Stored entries
_ _ _ _ _ _ _

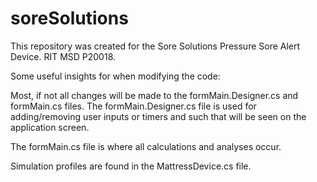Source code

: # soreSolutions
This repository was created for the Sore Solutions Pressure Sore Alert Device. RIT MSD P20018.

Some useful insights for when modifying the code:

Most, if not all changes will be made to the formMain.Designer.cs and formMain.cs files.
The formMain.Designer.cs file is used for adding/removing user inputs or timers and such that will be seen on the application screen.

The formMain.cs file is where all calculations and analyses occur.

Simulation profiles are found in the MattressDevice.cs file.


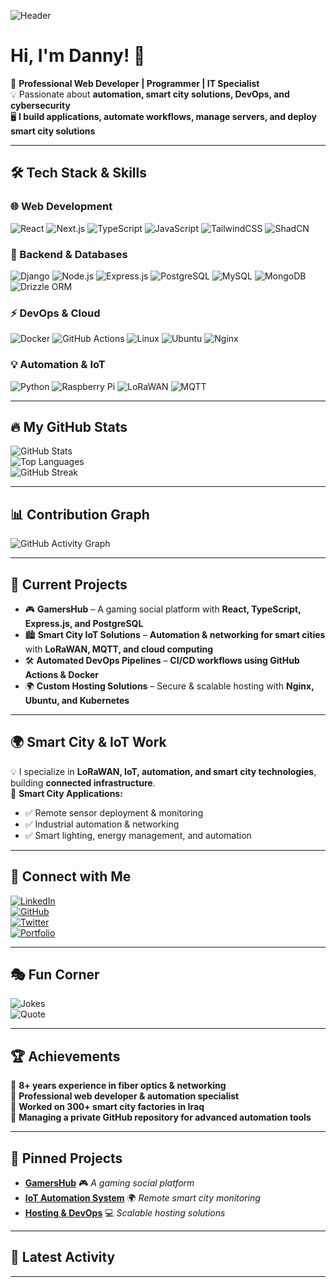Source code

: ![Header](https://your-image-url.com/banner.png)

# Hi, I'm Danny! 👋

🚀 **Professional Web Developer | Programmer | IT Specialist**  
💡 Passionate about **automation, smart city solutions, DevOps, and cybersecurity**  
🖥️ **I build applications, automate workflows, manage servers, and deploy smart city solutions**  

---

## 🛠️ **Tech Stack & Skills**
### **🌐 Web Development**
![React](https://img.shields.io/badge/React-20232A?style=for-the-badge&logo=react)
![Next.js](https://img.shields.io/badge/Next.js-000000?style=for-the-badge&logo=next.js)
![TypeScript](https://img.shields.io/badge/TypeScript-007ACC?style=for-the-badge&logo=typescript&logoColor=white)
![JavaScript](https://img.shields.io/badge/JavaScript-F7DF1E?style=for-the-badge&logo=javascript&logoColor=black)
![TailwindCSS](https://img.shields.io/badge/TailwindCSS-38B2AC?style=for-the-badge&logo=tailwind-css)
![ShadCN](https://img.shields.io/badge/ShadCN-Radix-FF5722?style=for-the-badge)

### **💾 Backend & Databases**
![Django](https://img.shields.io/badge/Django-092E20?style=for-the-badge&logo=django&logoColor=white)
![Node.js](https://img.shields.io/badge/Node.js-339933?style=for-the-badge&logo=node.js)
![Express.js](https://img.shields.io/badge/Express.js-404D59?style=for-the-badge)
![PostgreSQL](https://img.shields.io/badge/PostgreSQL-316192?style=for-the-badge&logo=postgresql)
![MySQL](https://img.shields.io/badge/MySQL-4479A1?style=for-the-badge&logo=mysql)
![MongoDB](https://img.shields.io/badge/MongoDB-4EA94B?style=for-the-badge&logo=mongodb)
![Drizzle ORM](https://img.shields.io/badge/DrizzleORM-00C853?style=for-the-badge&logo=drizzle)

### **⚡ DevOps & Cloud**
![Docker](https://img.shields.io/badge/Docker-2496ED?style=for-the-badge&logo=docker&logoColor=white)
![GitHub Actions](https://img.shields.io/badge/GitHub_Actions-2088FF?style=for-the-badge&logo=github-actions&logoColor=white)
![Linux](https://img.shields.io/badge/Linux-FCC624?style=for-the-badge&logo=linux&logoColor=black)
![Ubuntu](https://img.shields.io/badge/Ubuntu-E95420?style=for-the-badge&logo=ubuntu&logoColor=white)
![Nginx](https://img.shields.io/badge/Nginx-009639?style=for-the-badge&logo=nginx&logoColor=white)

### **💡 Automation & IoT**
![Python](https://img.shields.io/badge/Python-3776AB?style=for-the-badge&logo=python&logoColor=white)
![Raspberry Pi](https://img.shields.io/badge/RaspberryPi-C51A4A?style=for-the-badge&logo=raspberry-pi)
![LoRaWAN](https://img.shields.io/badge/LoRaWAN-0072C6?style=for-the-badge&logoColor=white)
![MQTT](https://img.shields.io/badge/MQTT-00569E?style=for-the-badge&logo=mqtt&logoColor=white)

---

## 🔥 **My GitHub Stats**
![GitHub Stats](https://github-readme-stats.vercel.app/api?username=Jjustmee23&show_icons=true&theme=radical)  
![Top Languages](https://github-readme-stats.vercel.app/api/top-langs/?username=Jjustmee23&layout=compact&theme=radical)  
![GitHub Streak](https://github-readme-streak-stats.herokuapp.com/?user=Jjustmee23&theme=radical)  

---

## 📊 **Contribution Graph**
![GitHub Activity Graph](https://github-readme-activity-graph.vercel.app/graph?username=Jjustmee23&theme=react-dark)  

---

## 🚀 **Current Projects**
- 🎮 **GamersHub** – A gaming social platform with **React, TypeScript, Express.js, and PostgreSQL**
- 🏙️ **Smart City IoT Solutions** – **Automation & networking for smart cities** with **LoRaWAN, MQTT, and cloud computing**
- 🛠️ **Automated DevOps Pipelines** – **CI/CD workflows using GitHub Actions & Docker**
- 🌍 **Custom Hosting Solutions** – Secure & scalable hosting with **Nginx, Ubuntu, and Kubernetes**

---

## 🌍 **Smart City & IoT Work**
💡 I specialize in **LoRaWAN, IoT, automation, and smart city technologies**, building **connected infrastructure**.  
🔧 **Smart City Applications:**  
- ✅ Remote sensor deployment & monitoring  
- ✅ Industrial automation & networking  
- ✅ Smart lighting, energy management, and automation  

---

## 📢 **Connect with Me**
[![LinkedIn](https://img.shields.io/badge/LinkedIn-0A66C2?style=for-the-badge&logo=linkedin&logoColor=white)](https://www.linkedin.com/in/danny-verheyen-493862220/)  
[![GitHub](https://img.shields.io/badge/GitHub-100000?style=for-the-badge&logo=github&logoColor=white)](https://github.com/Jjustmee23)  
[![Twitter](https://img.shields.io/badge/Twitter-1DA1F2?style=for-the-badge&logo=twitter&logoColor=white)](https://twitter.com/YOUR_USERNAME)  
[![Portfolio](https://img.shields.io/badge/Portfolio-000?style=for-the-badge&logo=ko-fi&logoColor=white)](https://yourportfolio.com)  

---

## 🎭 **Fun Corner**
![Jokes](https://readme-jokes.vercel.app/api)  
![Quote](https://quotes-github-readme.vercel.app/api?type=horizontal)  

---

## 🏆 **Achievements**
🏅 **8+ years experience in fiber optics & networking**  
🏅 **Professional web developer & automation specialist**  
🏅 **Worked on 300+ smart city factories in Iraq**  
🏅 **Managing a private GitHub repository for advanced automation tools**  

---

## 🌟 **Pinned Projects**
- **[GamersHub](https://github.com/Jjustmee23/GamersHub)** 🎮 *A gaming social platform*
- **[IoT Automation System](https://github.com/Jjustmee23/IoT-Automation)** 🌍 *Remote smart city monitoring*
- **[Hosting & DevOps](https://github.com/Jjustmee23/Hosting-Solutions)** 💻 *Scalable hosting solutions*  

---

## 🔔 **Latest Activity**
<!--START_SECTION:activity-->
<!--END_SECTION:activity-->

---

_ _ _ _ _ _ _

Print the entries above exactly, taking out only the pictures.

__Answer to the exercise__
Source code

: # soreSolutions
This repository was created for the Sore Solutions Pressure Sore Alert Device. RIT MSD P20018.

Some useful insights for when modifying the code:

Most, if not all changes will be made to the formMain.Designer.cs and formMain.cs files.
The formMain.Designer.cs file is used for adding/removing user inputs or timers and such that will be seen on the application screen.

The formMain.cs file is where all calculations and analyses occur.

Simulation profiles are found in the MattressDevice.cs file.


Source code

: ![Header](https://your-image-url.com/banner.png)

# Hi, I'm Danny! 👋

🚀 **Professional Web Developer | Programmer | IT Specialist**  
💡 Passionate about **automation, smart city solutions, DevOps, and cybersecurity**  
🖥️ **I build applications, automate workflows, manage servers, and deploy smart city solutions**  

---

## 🛠️ **Tech Stack & Skills**
### **🌐 Web Development**
![React](https://img.shields.io/badge/React-20232A?style=for-the-badge&logo=react)
![Next.js](https://img.shields.io/badge/Next.js-000000?style=for-the-badge&logo=next.js)
![TypeScript](https://img.shields.io/badge/TypeScript-007ACC?style=for-the-badge&logo=typescript&logoColor=white)
![JavaScript](https://img.shields.io/badge/JavaScript-F7DF1E?style=for-the-badge&logo=javascript&logoColor=black)
![TailwindCSS](https://img.shields.io/badge/TailwindCSS-38B2AC?style=for-the-badge&logo=tailwind-css)
![ShadCN](https://img.shields.io/badge/ShadCN-Radix-FF5722?style=for-the-badge)

### **💾 Backend & Databases**
![Django](https://img.shields.io/badge/Django-092E20?style=for-the-badge&logo=django&logoColor=white)
![Node.js](https://img.shields.io/badge/Node.js-339933?style=for-the-badge&logo=node.js)
![Express.js](https://img.shields.io/badge/Express.js-404D59?style=for-the-badge)
![PostgreSQL](https://img.shields.io/badge/PostgreSQL-316192?style=for-the-badge&logo=postgresql)
![MySQL](https://img.shields.io/badge/MySQL-4479A1?style=for-the-badge&logo=mysql)
![MongoDB](https://img.shields.io/badge/MongoDB-4EA94B?style=for-the-badge&logo=mongodb)
![Drizzle ORM](https://img.shields.io/badge/DrizzleORM-00C853?style=for-the-badge&logo=drizzle)

### **⚡ DevOps & Cloud**
![Docker](https://img.shields.io/badge/Docker-2496ED?style=for-the-badge&logo=docker&logoColor=white)
![GitHub Actions](https://img.shields.io/badge/GitHub_Actions-2088FF?style=for-the-badge&logo=github-actions&logoColor=white)
![Linux](https://img.shields.io/badge/Linux-FCC624?style=for-the-badge&logo=linux&logoColor=black)
![Ubuntu](https://img.shields.io/badge/Ubuntu-E95420?style=for-the-badge&logo=ubuntu&logoColor=white)
![Nginx](https://img.shields.io/badge/Nginx-009639?style=for-the-badge&logo=nginx&logoColor=white)

### **💡 Automation & IoT**
![Python](https://img.shields.io/badge/Python-3776AB?style=for-the-badge&logo=python&logoColor=white)
![Raspberry Pi](https://img.shields.io/badge/RaspberryPi-C51A4A?style=for-the-badge&logo=raspberry-pi)
![LoRaWAN](https://img.shields.io/badge/LoRaWAN-0072C6?style=for-the-badge&logoColor=white)
![MQTT](https://img.shields.io/badge/MQTT-00569E?style=for-the-badge&logo=mqtt&logoColor=white)

---

## 🔥 **My GitHub Stats**
![GitHub Stats](https://github-readme-stats.vercel.app/api?username=Jjustmee23&show_icons=true&theme=radical)  
![Top Languages](https://github-readme-stats.vercel.app/api/top-langs/?username=Jjustmee23&layout=compact&theme=radical)  
![GitHub Streak](https://github-readme-streak-stats.herokuapp.com/?user=Jjustmee23&theme=radical)  

---

## 📊 **Contribution Graph**
![GitHub Activity Graph](https://github-readme-activity-graph.vercel.app/graph?username=Jjustmee23&theme=react-dark)  

---

## 🚀 **Current Projects**
- 🎮 **GamersHub** – A gaming social platform with **React, TypeScript, Express.js, and PostgreSQL**
- 🏙️ **Smart City IoT Solutions** – **Automation & networking for smart cities** with **LoRaWAN, MQTT, and cloud computing**
- 🛠️ **Automated DevOps Pipelines** – **CI/CD workflows using GitHub Actions & Docker**
- 🌍 **Custom Hosting Solutions** – Secure & scalable hosting with **Nginx, Ubuntu, and Kubernetes**

---

## 🌍 **Smart City & IoT Work**
💡 I specialize in **LoRaWAN, IoT, automation, and smart city technologies**, building **connected infrastructure**.  
🔧 **Smart City Applications:**  
- ✅ Remote sensor deployment & monitoring  
- ✅ Industrial automation & networking  
- ✅ Smart lighting, energy management, and automation  

---

## 📢 **Connect with Me**
[![LinkedIn](https://img.shields.io/badge/LinkedIn-0A66C2?style=for-the-badge&logo=linkedin&logoColor=white)](https://www.linkedin.com/in/danny-verheyen-493862220/)  
[![GitHub](https://img.shields.io/badge/GitHub-100000?style=for-the-badge&logo=github&logoColor=white)](https://github.com/Jjustmee23)  
[![Twitter](https://img.shields.io/badge/Twitter-1DA1F2?style=for-the-badge&logo=twitter&logoColor=white)](https://twitter.com/YOUR_USERNAME)  
[![Portfolio](https://img.shields.io/badge/Portfolio-000?style=for-the-badge&logo=ko-fi&logoColor=white)](https://yourportfolio.com)  

---

## 🎭 **Fun Corner**
![Jokes](https://readme-jokes.vercel.app/api)  
![Quote](https://quotes-github-readme.vercel.app/api?type=horizontal)  

---

## 🏆 **Achievements**
🏅 **8+ years experience in fiber optics & networking**  
🏅 **Professional web developer & automation specialist**  
🏅 **Worked on 300+ smart city factories in Iraq**  
🏅 **Managing a private GitHub repository for advanced automation tools**  

---

## 🌟 **Pinned Projects**
- **[GamersHub](https://github.com/Jjustmee23/GamersHub)** 🎮 *A gaming social platform*
- **[IoT Automation System](https://github.com/Jjustmee23/IoT-Automation)** 🌍 *Remote smart city monitoring*
- **[Hosting & DevOps](https://github.com/Jjustmee23/Hosting-Solutions)** 💻 *Scalable hosting solutions*  

---

## 🔔 **Latest Activity**
<!--START_SECTION:activity-->
<!--END_SECTION:activity-->

---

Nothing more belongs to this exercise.